Decision Exercise: Risk & Governance¶
This exercise tests whether you can¶
- Evaluate a multi-agent governance decision with ambiguous signals, regulatory pressure, and business pressure
- Apply the concepts from this track: epistemic integrity, privileged agent governance, evidence standards, and accountability chains
- Make a defensible governance decision and articulate the reasoning behind it
- Distinguish between compliance theatre and operational assurance when under pressure
The situation¶
You are the Head of AI Governance at Northbrook Financial, a mid-size asset management firm. Eighteen months ago, the firm deployed an AI-assisted portfolio rebalancing pipeline. The system has performed well: it rebalances 1,200 client portfolios weekly, has reduced rebalancing costs by 35%, and has outperformed the manual process on execution quality metrics.
The pipeline has three agents:
- Agent M (Market Analysis): Ingests market data, economic indicators, and client portfolio positions. Produces a market context assessment.
- Agent S (Strategy): Takes Agent M's assessment and each client's investment policy statement (IPS).
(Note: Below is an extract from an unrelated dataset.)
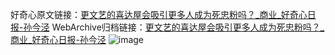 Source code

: 好奇心原文链接：[更文艺的喜达屋会吸引更多人成为死忠粉吗？_商业_好奇心日报-孙今泾](https://www.qdaily.com/articles/8314.html)
WebArchive归档链接：[更文艺的喜达屋会吸引更多人成为死忠粉吗？_商业_好奇心日报-孙今泾](http://web.archive.org/web/20171219102207/http://www.qdaily.com:80/articles/8314.html)
![image](http://ww3.sinaimg.cn/large/007d5XDpgy1g3vcp6i1g2j30u03k87wh)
Produces rebalancing recommendations aligned with client objectives and risk tolerances.
- Agent E (Execution): Takes Agent S's recommendations, checks against compliance rules (concentration limits, sector exposure, liquidity requirements), and queues approved trades for execution.
Agent E is a privileged agent; it commits trades to the execution queue. The system operates at Tier 2 (Managed): automated controls with human oversight for flagged cases. A senior portfolio manager reviews any flagged rebalancing before execution.
The signals¶
It is Monday morning. You have three items on your desk:
Signal 1: Regulatory inquiry¶
On Friday, you received a letter from the regulator. They are conducting a thematic review of AI use in portfolio management. The letter requests:
- An inventory of all AI systems used in investment decision-making
- Documentation of governance frameworks for those systems
- Evidence of control effectiveness, specifically mentioning "the ability to demonstrate that AI-assisted decisions are based on complete and current data"
The deadline is 60 days.
The regulator's specific mention of "complete and current data" suggests they are aware of Phantom Compliance-style failure modes. Your governance framework covers individual AI systems well (you aligned it with NIST AI RMF and ISO 42001 twelve months ago), but you have not yet extended it to cover chain-level integrity for the rebalancing pipeline. You have deployment evidence and activity evidence for your controls. You do not have effectiveness evidence or coverage evidence for chain-level failure modes.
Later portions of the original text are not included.